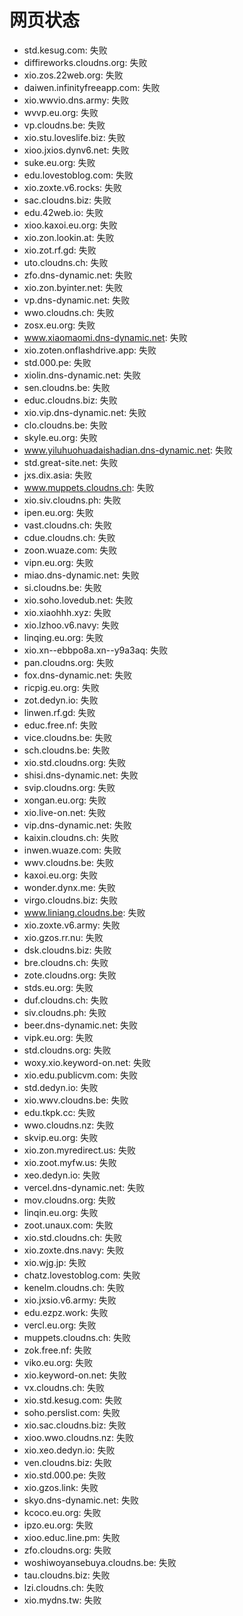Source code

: # 网页状态
- std.kesug.com: 失败
- diffireworks.cloudns.org: 失败
- xio.zos.22web.org: 失败
- daiwen.infinityfreeapp.com: 失败
- xio.wwvio.dns.army: 失败
- wvvp.eu.org: 失败
- vp.cloudns.be: 失败
- xio.stu.loveslife.biz: 失败
- xioo.jxios.dynv6.net: 失败
- suke.eu.org: 失败
- edu.lovestoblog.com: 失败
- xio.zoxte.v6.rocks: 失败
- sac.cloudns.biz: 失败
- edu.42web.io: 失败
- xioo.kaxoi.eu.org: 失败
- xio.zon.lookin.at: 失败
- xio.zot.rf.gd: 失败
- uto.cloudns.ch: 失败
- zfo.dns-dynamic.net: 失败
- xio.zon.byinter.net: 失败
- vp.dns-dynamic.net: 失败
- wwo.cloudns.ch: 失败
- zosx.eu.org: 失败
- www.xiaomaomi.dns-dynamic.net: 失败
- xio.zoten.onflashdrive.app: 失败
- std.000.pe: 失败
- xiolin.dns-dynamic.net: 失败
- sen.cloudns.be: 失败
- educ.cloudns.biz: 失败
- xio.vip.dns-dynamic.net: 失败
- clo.cloudns.be: 失败
- skyle.eu.org: 失败
- www.yiluhuohuadaishadian.dns-dynamic.net: 失败
- std.great-site.net: 失败
- jxs.dix.asia: 失败
- www.muppets.cloudns.ch: 失败
- xio.siv.cloudns.ph: 失败
- ipen.eu.org: 失败
- vast.cloudns.ch: 失败
- cdue.cloudns.ch: 失败
- zoon.wuaze.com: 失败
- vipn.eu.org: 失败
- miao.dns-dynamic.net: 失败
- si.cloudns.be: 失败
- xio.soho.lovedub.net: 失败
- xio.xiaohhh.xyz: 失败
- xio.lzhoo.v6.navy: 失败
- linqing.eu.org: 失败
- xio.xn--ebbpo8a.xn--y9a3aq: 失败
- pan.cloudns.org: 失败
- fox.dns-dynamic.net: 失败
- ricpig.eu.org: 失败
- zot.dedyn.io: 失败
- linwen.rf.gd: 失败
- educ.free.nf: 失败
- vice.cloudns.be: 失败
- sch.cloudns.be: 失败
- xio.std.cloudns.org: 失败
- shisi.dns-dynamic.net: 失败
- svip.cloudns.org: 失败
- xongan.eu.org: 失败
- xio.live-on.net: 失败
- vip.dns-dynamic.net: 失败
- kaixin.cloudns.ch: 失败
- inwen.wuaze.com: 失败
- wwv.cloudns.be: 失败
- kaxoi.eu.org: 失败
- wonder.dynx.me: 失败
- virgo.cloudns.biz: 失败
- www.liniang.cloudns.be: 失败
- xio.zoxte.v6.army: 失败
- xio.gzos.rr.nu: 失败
- dsk.cloudns.biz: 失败
- bre.cloudns.ch: 失败
- zote.cloudns.org: 失败
- stds.eu.org: 失败
- duf.cloudns.ch: 失败
- siv.cloudns.ph: 失败
- beer.dns-dynamic.net: 失败
- vipk.eu.org: 失败
- std.cloudns.org: 失败
- woxy.xio.keyword-on.net: 失败
- xio.edu.publicvm.com: 失败
- std.dedyn.io: 失败
- xio.wwv.cloudns.be: 失败
- edu.tkpk.cc: 失败
- wwo.cloudns.nz: 失败
- skvip.eu.org: 失败
- xio.zon.myredirect.us: 失败
- xio.zoot.myfw.us: 失败
- xeo.dedyn.io: 失败
- vercel.dns-dynamic.net: 失败
- mov.cloudns.org: 失败
- linqin.eu.org: 失败
- zoot.unaux.com: 失败
- xio.std.cloudns.ch: 失败
- xio.zoxte.dns.navy: 失败
- xio.wjg.jp: 失败
- chatz.lovestoblog.com: 失败
- kenelm.cloudns.ch: 失败
- xio.jxsio.v6.army: 失败
- edu.ezpz.work: 失败
- vercl.eu.org: 失败
- muppets.cloudns.ch: 失败
- zok.free.nf: 失败
- viko.eu.org: 失败
- xio.keyword-on.net: 失败
- vx.cloudns.ch: 失败
- xio.std.kesug.com: 失败
- soho.perslist.com: 失败
- xio.sac.cloudns.biz: 失败
- xioo.wwo.cloudns.nz: 失败
- xio.xeo.dedyn.io: 失败
- ven.cloudns.biz: 失败
- xio.std.000.pe: 失败
- xio.gzos.link: 失败
- skyo.dns-dynamic.net: 失败
- kcoco.eu.org: 失败
- ipzo.eu.org: 失败
- xioo.educ.line.pm: 失败
- zfo.cloudns.org: 失败
- woshiwoyansebuya.cloudns.be: 失败
- tau.cloudns.biz: 失败
- lzi.cloudns.ch: 失败
- xio.mydns.tw: 失败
━━━━━━
Work instructions |
From the first line to the last, output the data exactly; skip any pictures.

Exercise response |
Source code

: # 网页状态
- std.kesug.com: 失败
- diffireworks.cloudns.org: 失败
- xio.zos.22web.org: 失败
- daiwen.infinityfreeapp.com: 失败
- xio.wwvio.dns.army: 失败
- wvvp.eu.org: 失败
- vp.cloudns.be: 失败
- xio.stu.loveslife.biz: 失败
- xioo.jxios.dynv6.net: 失败
- suke.eu.org: 失败
- edu.lovestoblog.com: 失败
- xio.zoxte.v6.rocks: 失败
- sac.cloudns.biz: 失败
- edu.42web.io: 失败
- xioo.kaxoi.eu.org: 失败
- xio.zon.lookin.at: 失败
- xio.zot.rf.gd: 失败
- uto.cloudns.ch: 失败
- zfo.dns-dynamic.net: 失败
- xio.zon.byinter.net: 失败
- vp.dns-dynamic.net: 失败
- wwo.cloudns.ch: 失败
- zosx.eu.org: 失败
- www.xiaomaomi.dns-dynamic.net: 失败
- xio.zoten.onflashdrive.app: 失败
- std.000.pe: 失败
- xiolin.dns-dynamic.net: 失败
- sen.cloudns.be: 失败
- educ.cloudns.biz: 失败
- xio.vip.dns-dynamic.net: 失败
- clo.cloudns.be: 失败
- skyle.eu.org: 失败
- www.yiluhuohuadaishadian.dns-dynamic.net: 失败
- std.great-site.net: 失败
- jxs.dix.asia: 失败
- www.muppets.cloudns.ch: 失败
- xio.siv.cloudns.ph: 失败
- ipen.eu.org: 失败
- vast.cloudns.ch: 失败
- cdue.cloudns.ch: 失败
- zoon.wuaze.com: 失败
- vipn.eu.org: 失败
- miao.dns-dynamic.net: 失败
- si.cloudns.be: 失败
- xio.soho.lovedub.net: 失败
- xio.xiaohhh.xyz: 失败
- xio.lzhoo.v6.navy: 失败
- linqing.eu.org: 失败
- xio.xn--ebbpo8a.xn--y9a3aq: 失败
- pan.cloudns.org: 失败
- fox.dns-dynamic.net: 失败
- ricpig.eu.org: 失败
- zot.dedyn.io: 失败
- linwen.rf.gd: 失败
- educ.free.nf: 失败
- vice.cloudns.be: 失败
- sch.cloudns.be: 失败
- xio.std.cloudns.org: 失败
- shisi.dns-dynamic.net: 失败
- svip.cloudns.org: 失败
- xongan.eu.org: 失败
- xio.live-on.net: 失败
- vip.dns-dynamic.net: 失败
- kaixin.cloudns.ch: 失败
- inwen.wuaze.com: 失败
- wwv.cloudns.be: 失败
- kaxoi.eu.org: 失败
- wonder.dynx.me: 失败
- virgo.cloudns.biz: 失败
- www.liniang.cloudns.be: 失败
- xio.zoxte.v6.army: 失败
- xio.gzos.rr.nu: 失败
- dsk.cloudns.biz: 失败
- bre.cloudns.ch: 失败
- zote.cloudns.org: 失败
- stds.eu.org: 失败
- duf.cloudns.ch: 失败
- siv.cloudns.ph: 失败
- beer.dns-dynamic.net: 失败
- vipk.eu.org: 失败
- std.cloudns.org: 失败
- woxy.xio.keyword-on.net: 失败
- xio.edu.publicvm.com: 失败
- std.dedyn.io: 失败
- xio.wwv.cloudns.be: 失败
- edu.tkpk.cc: 失败
- wwo.cloudns.nz: 失败
- skvip.eu.org: 失败
- xio.zon.myredirect.us: 失败
- xio.zoot.myfw.us: 失败
- xeo.dedyn.io: 失败
- vercel.dns-dynamic.net: 失败
- mov.cloudns.org: 失败
- linqin.eu.org: 失败
- zoot.unaux.com: 失败
- xio.std.cloudns.ch: 失败
- xio.zoxte.dns.navy: 失败
- xio.wjg.jp: 失败
- chatz.lovestoblog.com: 失败
- kenelm.cloudns.ch: 失败
- xio.jxsio.v6.army: 失败
- edu.ezpz.work: 失败
- vercl.eu.org: 失败
- muppets.cloudns.ch: 失败
- zok.free.nf: 失败
- viko.eu.org: 失败
- xio.keyword-on.net: 失败
- vx.cloudns.ch: 失败
- xio.std.kesug.com: 失败
- soho.perslist.com: 失败
- xio.sac.cloudns.biz: 失败
- xioo.wwo.cloudns.nz: 失败
- xio.xeo.dedyn.io: 失败
- ven.cloudns.biz: 失败
- xio.std.000.pe: 失败
- xio.gzos.link: 失败
- skyo.dns-dynamic.net: 失败
- kcoco.eu.org: 失败
- ipzo.eu.org: 失败
- xioo.educ.line.pm: 失败
- zfo.cloudns.org: 失败
- woshiwoyansebuya.cloudns.be: 失败
- tau.cloudns.biz: 失败
- lzi.cloudns.ch: 失败
- xio.mydns.tw: 失败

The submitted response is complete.